Figure 2. The dependence between the number of electrons N and ${E}_{{{\rm{V}}}_{1}}$ and ${E}_{{{\rm{V}}}_{{\rm{C}}}}$, respectively. The analytical results are in high agreement with ED. In the same system, both the absolute values of ${E}_{{{\rm{V}}}_{1}}$ and ${E}_{{{\rm{V}}}_{{\rm{C}}}}$ decrease as β diminishes, but ${E}_{{{\rm{V}}}_{1}}$ decreases at a slower rate. |
The results of the inset in figure 2 indicate that in the same system, as β increases, the absolute value of ${E}_{{{\rm{V}}}_{{\rm{C}}}}$ decreases, mainly because the increase in β leads to an increase in orbital spacing, and the Coulomb interaction is inversely proportional to the relative coordinates of the particles, thus resulting in a decrease in the absolute value of ${E}_{{{\rm{V}}}_{{\rm{C}}}}$ with increasing β. The findings in figure 2 for the V1 interaction demonstrate a linear behavior of ${E}_{{{\rm{V}}}_{1}}$ with increasing system size in cone geometry. This linear decrease is slower than the Coulomb interaction.

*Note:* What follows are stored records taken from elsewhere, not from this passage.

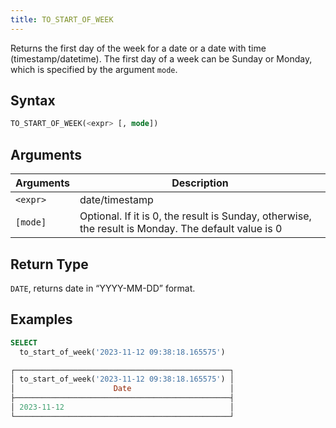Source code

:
 ```yaml
---
title: TO_START_OF_WEEK
---
```


Returns the first day of the week for a date or a date with time (timestamp/datetime).
The first day of a week can be Sunday or Monday, which is specified by the argument `mode`.

## Syntax

```sql
TO_START_OF_WEEK(<expr> [, mode])
```

## Arguments

| Arguments | Description                                                                                         |
|-----------|-----------------------------------------------------------------------------------------------------|
| `<expr>`  | date/timestamp                                                                                      |
| `[mode]`  | Optional. If it is 0, the result is Sunday, otherwise, the result is Monday. The default value is 0 |

## Return Type

`DATE`, returns date in “YYYY-MM-DD” format.

## Examples

```sql
SELECT
  to_start_of_week('2023-11-12 09:38:18.165575')

┌────────────────────────────────────────────────┐
│ to_start_of_week('2023-11-12 09:38:18.165575') │
│                      Date                      │
├────────────────────────────────────────────────┤
│ 2023-11-12                                     │
└────────────────────────────────────────────────┘
```
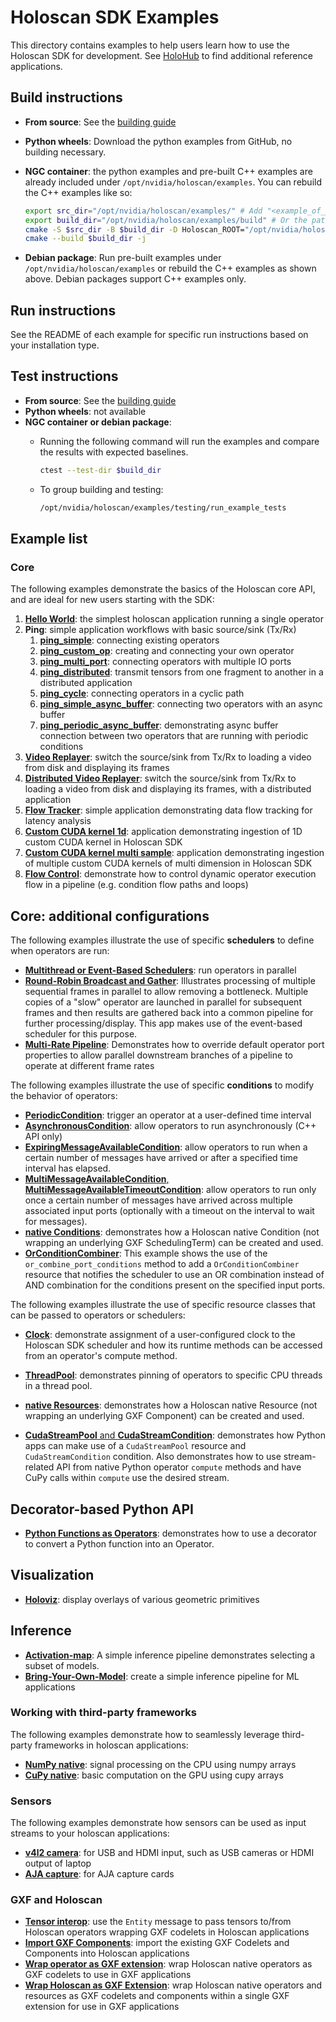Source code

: # Holoscan SDK Examples

This directory contains examples to help users learn how to use the Holoscan SDK for development.
See [HoloHub](https://github.com/nvidia-holoscan/holohub) to find additional reference applications.

## Build instructions

- **From source**: See the [building guide](../DEVELOP.md)
- **Python wheels**: Download the python examples from GitHub, no building necessary.
- **NGC container**: the python examples and pre-built C++ examples are already included under `/opt/nvidia/holoscan/examples`. You can rebuild the C++ examples like so:

   ```sh
   export src_dir="/opt/nvidia/holoscan/examples/" # Add "<example_of_your_choice>/cpp" to build a specific example
   export build_dir="/opt/nvidia/holoscan/examples/build" # Or the path of your choice
   cmake -S $src_dir -B $build_dir -D Holoscan_ROOT="/opt/nvidia/holoscan"
   cmake --build $build_dir -j
   ```
- **Debian package**: Run pre-built examples under `/opt/nvidia/holoscan/examples` or rebuild the C++ examples as shown above. Debian packages
support C++ examples only.

## Run instructions

See the README of each example for specific run instructions based on your installation type.

## Test instructions

- **From source**: See the [building guide](../DEVELOP.md#testing)
- **Python wheels**: not available
- **NGC container or debian package**:
  - Running the following command will run the examples and compare the results with expected baselines.

    ```sh
    ctest --test-dir $build_dir
    ```

  - To group building and testing:

    ```sh
    /opt/nvidia/holoscan/examples/testing/run_example_tests
    ```

## Example list

### Core

The following examples demonstrate the basics of the Holoscan core API, and are ideal for new users starting with the SDK:

1. [**Hello World**](hello_world): the simplest holoscan application running a single operator
2. **Ping**: simple application workflows with basic source/sink (Tx/Rx)
   1. [**ping_simple**](ping_simple): connecting existing operators
   2. [**ping_custom_op**](ping_custom_op): creating and connecting your own operator
   3. [**ping_multi_port**](ping_multi_port): connecting operators with multiple IO ports
   4. [**ping_distributed**](ping_distributed): transmit tensors from one fragment to another in a
      distributed application
   5. [**ping_cycle**](ping_cycle): connecting operators in a cyclic path
   6. [**ping_simple_async_buffer**](ping_simple_async_buffer): connecting two operators with an async buffer
   7. [**ping_periodic_async_buffer**](ping_periodic_async_buffer): demonstrating async buffer connection between two operators that are running with periodic conditions
3. [**Video Replayer**](video_replayer): switch the source/sink from Tx/Rx to loading a video from disk and displaying its frames
4. [**Distributed Video Replayer**](video_replayer_distributed): switch the source/sink from Tx/Rx
   to loading a video from disk and displaying its frames, with a distributed application
5. [**Flow Tracker**](flow_tracker): simple application demonstrating data flow tracking for latency analysis
6. [**Custom CUDA kernel 1d**](custom_cuda_kernel_1d_sample): application demonstrating ingestion of 1D custom CUDA kernel in Holoscan SDK
7. [**Custom CUDA kernel multi sample**](custom_cuda_kernel_multi_sample): application demonstrating ingestion of multiple custom CUDA kernels of multi dimension in Holoscan SDK
8. [**Flow Control**](flow_control): demonstrate how to control dynamic operator execution flow in a pipeline (e.g. condition flow paths and loops)

## Core: additional configurations

The following examples illustrate the use of specific **schedulers** to define when operators are run:

* [**Multithread or Event-Based Schedulers**](multithread): run operators in parallel
* [**Round-Robin Broadcast and Gather**](round_robin_parallel): Illustrates processing of multiple sequential frames in parallel to allow removing a bottleneck. Multiple copies of a "slow" operator are launched in parallel for subsequent frames and then results are gathered back into a common pipeline for further processing/display. This app makes use of the event-based scheduler for this purpose.
* [**Multi-Rate Pipeline**](multi_branch_pipeline): Demonstrates how to override default operator port properties to allow parallel downstream branches of a pipeline to operate at different frame rates

The following examples illustrate the use of specific **conditions** to modify the behavior of operators:

* [**PeriodicCondition**](conditions/periodic): trigger an operator at a user-defined time interval
* [**AsynchronousCondition**](conditions/asynchronous): allow operators to run asynchronously (C++ API only)
* [**ExpiringMessageAvailableCondition**](conditions/expiring_message): allow operators to run when a certain number of messages have arrived or after a specified time interval has elapsed.
* [**MultiMessageAvailableCondition**, **MultiMessageAvailableTimeoutCondition**](conditions/multi_message): allow operators to run only once a certain number of messages have arrived across multiple associated input ports (optionally with a timeout on the interval to wait for messages).
* [**native Conditions**](conditions/native): demonstrates how a Holoscan native Condition (not wrapping an underlying GXF SchedulingTerm) can be created and used.
* [**OrConditionCombiner**](conditions/or_combiner): This example shows the use of the `or_combine_port_conditions` method to add a `OrConditionCombiner` resource that notifies the scheduler to use an OR combination instead of AND combination for the conditions present on the specified input ports.

The following examples illustrate the use of specific resource classes that can be passed to operators or schedulers:

* [**Clock**](resources/clock): demonstrate assignment of a user-configured clock to the Holoscan SDK scheduler and how its runtime methods can be accessed from an operator's compute method.

* [**ThreadPool**](resources/thread_pool): demonstrates pinning of operators to specific CPU threads in a thread pool.

* [**native Resources**](resources/native): demonstrates how a Holoscan native Resource (not wrapping an underlying GXF Component) can be created and used. 

* [**CudaStreamPool** and **CudaStreamCondition**](resources/cuda_stream_pool): demonstrates how Python apps can make use of a `CudaStreamPool` resource and `CudaStreamCondition` condition. Also demonstrates how to use stream-related API from native Python operator `compute` methods and have CuPy calls within `compute` use the desired stream.

## Decorator-based Python API

* [**Python Functions as Operators**](python_decorator): demonstrates how to use a decorator to convert a Python function into an Operator.

## Visualization
* [**Holoviz**](holoviz): display overlays of various geometric primitives

## Inference
* [**Activation-map**](activation_map): A simple inference pipeline demonstrates selecting a subset of models.
* [**Bring-Your-Own-Model**](bring_your_own_model): create a simple inference pipeline for ML applications

### Working with third-party frameworks

The following examples demonstrate how to seamlessly leverage third-party frameworks in holoscan applications:

* [**NumPy native**](numpy_native): signal processing on the CPU using numpy arrays
* [**CuPy native**](cupy_native): basic computation on the GPU using cupy arrays

### Sensors

The following examples demonstrate how sensors can be used as input streams to your holoscan applications:

* [**v4l2 camera**](v4l2_camera): for USB and HDMI input, such as USB cameras or HDMI output of laptop
* [**AJA capture**](aja_capture): for AJA capture cards

### GXF and Holoscan

* [**Tensor interop**](tensor_interop): use the `Entity` message to pass tensors to/from Holoscan operators wrapping GXF codelets in Holoscan applications
* [**Import GXF Components**](import_gxf_components): import the existing GXF Codelets and Components into Holoscan applications
* [**Wrap operator as GXF extension**](wrap_operator_as_gxf_extension): wrap Holoscan native operators as GXF codelets to use in GXF applications
* [**Wrap Holoscan as GXF Extension**](wrap_holoscan_as_gxf_extension): wrap Holoscan native operators and resources as GXF codelets and components within a single GXF extension for use in GXF applications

Similar to disk geometry, in a finite system with V1 = −1 interaction, we divide the energy into bulk energy and interface energy 13 ).
$\begin{eqnarray}{E}_{{{\rm{V}}}_{1}}=-A2N+B\frac{4}{\sqrt{8{\pi }^{3}}}\frac{2\pi }{{k}_{1}}+{ \mathcal O }(k),\end{eqnarray}$
the first term corresponds to the bulk contribution in the thermodynamic limit, while the second term correspond to the finite-size interface energy contributions. When β = 1, the IQH state for N electrons has radius $\sqrt{2N}$ in units of lB and is taken as unity. Therefore, ${k}_{1}=1/\sqrt{2N}$ is the curvature of the interface. Compared to [23], we have two additional undetermined coefficients, A and B, which are associated with β. Therefore, A = B = 1 corresponds to the disk geometry with β = 1. The results of ${E}_{{{\rm{V}}}_{1}}$ can help establish the connection between A, B, and β. Taking β = 1 − 3 as examples, for a system with 20 − 100 electrons, ${E}_{{{\rm{V}}}_{1}}$ is shown in figure 3. The coefficients A and B are treated as fitting parameters and fitting is performed at different values of β using equation (
Figure 3. The variation of ${E}_{{{\rm{V}}}_{1}}$ in systems containing 20–100 electrons at β = 1 − 3. Use equation ( |
When β = 1, we get the fitting parameters A = 1.0 and B = 1.01 which are expected for the disk geometry. If β > 1, both A and B decrease with an increase in β. In order to determine the relationship between A, B, and β, where β ranges from 1 to 16, we illustrate this correlation in figure 4. Our findings indicate that $A\approx \frac{1}{\beta }$ and $B\approx \frac{1}{\beta \sqrt{\beta }}$. Therefore, according to our fitting results, the interaction energy on a cone could be written as:
$\begin{eqnarray}{E}_{{{\rm{V}}}_{1}}=\frac{1}{\beta }\left(-2N+\frac{1}{\sqrt{\beta }}\frac{4}{\sqrt{8{\pi }^{3}}}\frac{2\pi }{{k}_{1}}\right)+{ \mathcal O }(k).\end{eqnarray}$
The overall factor 1/β can be interpreted as follows. As cone geometry consists of sectors with an angle of 2π/β, representing 1/β of a full circle, the energy is consequently reduced by a factor of β. Apart from that, because of string-like characteristics, the interface energy is linked to the entire length of the interface $2\pi \sqrt{2N/\beta }$. Consequently, in contrast to the disk geometry, the interface energy in the cone geometry includes an extra correction factor of $1/\sqrt{\beta }$.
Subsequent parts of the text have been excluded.